▸ **DATA LISTING**
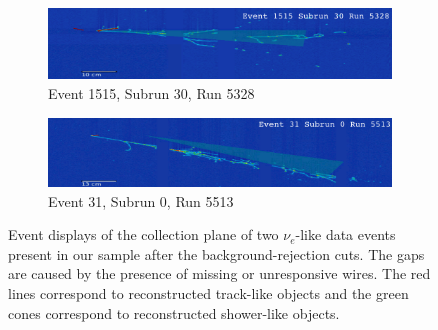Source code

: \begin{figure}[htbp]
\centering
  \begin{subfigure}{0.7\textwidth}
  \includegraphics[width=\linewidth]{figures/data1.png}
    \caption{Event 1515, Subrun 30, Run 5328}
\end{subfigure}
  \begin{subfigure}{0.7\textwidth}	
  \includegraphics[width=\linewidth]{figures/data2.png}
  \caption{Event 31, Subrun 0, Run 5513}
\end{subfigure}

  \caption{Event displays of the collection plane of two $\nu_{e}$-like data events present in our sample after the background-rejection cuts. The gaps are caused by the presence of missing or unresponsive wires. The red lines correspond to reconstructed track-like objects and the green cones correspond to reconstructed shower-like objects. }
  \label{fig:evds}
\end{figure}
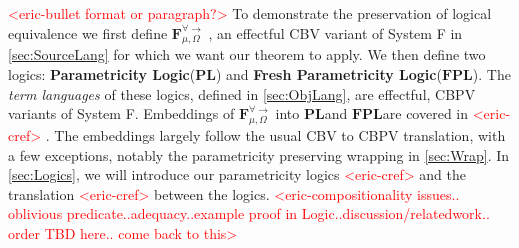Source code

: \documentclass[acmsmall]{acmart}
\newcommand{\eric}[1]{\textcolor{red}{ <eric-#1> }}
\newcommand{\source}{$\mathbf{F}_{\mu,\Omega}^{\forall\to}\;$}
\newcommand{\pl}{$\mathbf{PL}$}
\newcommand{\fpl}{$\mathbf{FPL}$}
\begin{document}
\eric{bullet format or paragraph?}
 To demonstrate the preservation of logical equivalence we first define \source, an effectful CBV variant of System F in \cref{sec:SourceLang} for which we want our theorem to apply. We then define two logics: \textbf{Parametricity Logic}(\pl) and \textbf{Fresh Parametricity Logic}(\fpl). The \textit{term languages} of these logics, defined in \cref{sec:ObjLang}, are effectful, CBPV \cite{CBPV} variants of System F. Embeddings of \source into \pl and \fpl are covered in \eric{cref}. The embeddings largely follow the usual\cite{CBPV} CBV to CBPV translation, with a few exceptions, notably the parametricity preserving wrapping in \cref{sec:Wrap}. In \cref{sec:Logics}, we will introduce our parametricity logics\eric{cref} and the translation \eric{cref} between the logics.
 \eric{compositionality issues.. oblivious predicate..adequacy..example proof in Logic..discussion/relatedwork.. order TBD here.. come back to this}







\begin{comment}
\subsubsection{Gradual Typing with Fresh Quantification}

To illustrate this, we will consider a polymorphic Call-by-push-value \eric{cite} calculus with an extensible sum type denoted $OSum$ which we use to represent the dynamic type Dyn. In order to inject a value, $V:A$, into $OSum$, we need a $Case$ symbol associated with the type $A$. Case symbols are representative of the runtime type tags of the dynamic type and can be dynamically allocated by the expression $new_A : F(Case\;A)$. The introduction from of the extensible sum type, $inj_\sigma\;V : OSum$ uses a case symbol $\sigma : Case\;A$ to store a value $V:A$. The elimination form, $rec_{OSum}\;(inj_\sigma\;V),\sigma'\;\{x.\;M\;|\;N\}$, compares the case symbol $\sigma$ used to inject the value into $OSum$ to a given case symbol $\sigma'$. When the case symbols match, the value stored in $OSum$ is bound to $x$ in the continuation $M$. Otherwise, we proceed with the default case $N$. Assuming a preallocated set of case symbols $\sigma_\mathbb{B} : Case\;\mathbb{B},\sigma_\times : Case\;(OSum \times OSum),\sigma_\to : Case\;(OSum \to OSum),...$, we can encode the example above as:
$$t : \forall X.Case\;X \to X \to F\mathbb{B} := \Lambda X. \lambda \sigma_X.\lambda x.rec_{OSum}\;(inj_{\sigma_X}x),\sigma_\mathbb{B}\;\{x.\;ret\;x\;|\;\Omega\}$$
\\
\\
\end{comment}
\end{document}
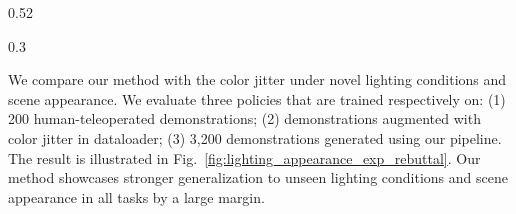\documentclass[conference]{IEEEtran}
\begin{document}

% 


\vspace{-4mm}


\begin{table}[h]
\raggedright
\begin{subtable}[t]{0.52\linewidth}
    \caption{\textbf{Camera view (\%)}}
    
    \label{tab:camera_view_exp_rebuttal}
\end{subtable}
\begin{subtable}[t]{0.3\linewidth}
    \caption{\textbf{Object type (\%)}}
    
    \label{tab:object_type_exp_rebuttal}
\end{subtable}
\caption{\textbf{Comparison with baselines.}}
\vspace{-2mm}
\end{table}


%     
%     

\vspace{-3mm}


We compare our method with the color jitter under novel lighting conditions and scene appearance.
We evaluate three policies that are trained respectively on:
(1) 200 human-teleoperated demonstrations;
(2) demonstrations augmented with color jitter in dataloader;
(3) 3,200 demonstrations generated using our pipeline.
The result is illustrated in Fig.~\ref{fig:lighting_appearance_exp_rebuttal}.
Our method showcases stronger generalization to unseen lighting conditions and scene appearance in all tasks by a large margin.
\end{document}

▸ **TASK OBJECTIVE**
What is needed is an exact reproduction of the data, pictures excluded.

▸ **OUTPUT**
Source code

: \begin{figure}[htbp]
\centering
  \begin{subfigure}{0.7\textwidth}
  \includegraphics[width=\linewidth]{figures/data1.png}
    \caption{Event 1515, Subrun 30, Run 5328}
\end{subfigure}
  \begin{subfigure}{0.7\textwidth}	
  \includegraphics[width=\linewidth]{figures/data2.png}
  \caption{Event 31, Subrun 0, Run 5513}
\end{subfigure}

  \caption{Event displays of the collection plane of two $\nu_{e}$-like data events present in our sample after the background-rejection cuts. The gaps are caused by the presence of missing or unresponsive wires. The red lines correspond to reconstructed track-like objects and the green cones correspond to reconstructed shower-like objects. }
  \label{fig:evds}
\end{figure}
Source code

: \documentclass[acmsmall]{acmart}
\newcommand{\eric}[1]{\textcolor{red}{ <eric-#1> }}
\newcommand{\source}{$\mathbf{F}_{\mu,\Omega}^{\forall\to}\;$}
\newcommand{\pl}{$\mathbf{PL}$}
\newcommand{\fpl}{$\mathbf{FPL}$}
\begin{document}
\eric{bullet format or paragraph?}
 To demonstrate the preservation of logical equivalence we first define \source, an effectful CBV variant of System F in \cref{sec:SourceLang} for which we want our theorem to apply. We then define two logics: \textbf{Parametricity Logic}(\pl) and \textbf{Fresh Parametricity Logic}(\fpl). The \textit{term languages} of these logics, defined in \cref{sec:ObjLang}, are effectful, CBPV \cite{CBPV} variants of System F. Embeddings of \source into \pl and \fpl are covered in \eric{cref}. The embeddings largely follow the usual\cite{CBPV} CBV to CBPV translation, with a few exceptions, notably the parametricity preserving wrapping in \cref{sec:Wrap}. In \cref{sec:Logics}, we will introduce our parametricity logics\eric{cref} and the translation \eric{cref} between the logics.
 \eric{compositionality issues.. oblivious predicate..adequacy..example proof in Logic..discussion/relatedwork.. order TBD here.. come back to this}







\begin{comment}
\subsubsection{Gradual Typing with Fresh Quantification}

To illustrate this, we will consider a polymorphic Call-by-push-value \eric{cite} calculus with an extensible sum type denoted $OSum$ which we use to represent the dynamic type Dyn. In order to inject a value, $V:A$, into $OSum$, we need a $Case$ symbol associated with the type $A$. Case symbols are representative of the runtime type tags of the dynamic type and can be dynamically allocated by the expression $new_A : F(Case\;A)$. The introduction from of the extensible sum type, $inj_\sigma\;V : OSum$ uses a case symbol $\sigma : Case\;A$ to store a value $V:A$. The elimination form, $rec_{OSum}\;(inj_\sigma\;V),\sigma'\;\{x.\;M\;|\;N\}$, compares the case symbol $\sigma$ used to inject the value into $OSum$ to a given case symbol $\sigma'$. When the case symbols match, the value stored in $OSum$ is bound to $x$ in the continuation $M$. Otherwise, we proceed with the default case $N$. Assuming a preallocated set of case symbols $\sigma_\mathbb{B} : Case\;\mathbb{B},\sigma_\times : Case\;(OSum \times OSum),\sigma_\to : Case\;(OSum \to OSum),...$, we can encode the example above as:
$$t : \forall X.Case\;X \to X \to F\mathbb{B} := \Lambda X. \lambda \sigma_X.\lambda x.rec_{OSum}\;(inj_{\sigma_X}x),\sigma_\mathbb{B}\;\{x.\;ret\;x\;|\;\Omega\}$$
\\
\\
\end{comment}
\end{document}
\documentclass[conference]{IEEEtran}
\begin{document}

% 


\vspace{-4mm}


\begin{table}[h]
\raggedright
\begin{subtable}[t]{0.52\linewidth}
    \caption{\textbf{Camera view (\%)}}
    
    \label{tab:camera_view_exp_rebuttal}
\end{subtable}
\begin{subtable}[t]{0.3\linewidth}
    \caption{\textbf{Object type (\%)}}
    
    \label{tab:object_type_exp_rebuttal}
\end{subtable}
\caption{\textbf{Comparison with baselines.}}
\vspace{-2mm}
\end{table}


%     
%     

\vspace{-3mm}


We compare our method with the color jitter under novel lighting conditions and scene appearance.
We evaluate three policies that are trained respectively on:
(1) 200 human-teleoperated demonstrations;
(2) demonstrations augmented with color jitter in dataloader;
(3) 3,200 demonstrations generated using our pipeline.
The result is illustrated in Fig.~\ref{fig:lighting_appearance_exp_rebuttal}.
Our method showcases stronger generalization to unseen lighting conditions and scene appearance in all tasks by a large margin.
\end{document}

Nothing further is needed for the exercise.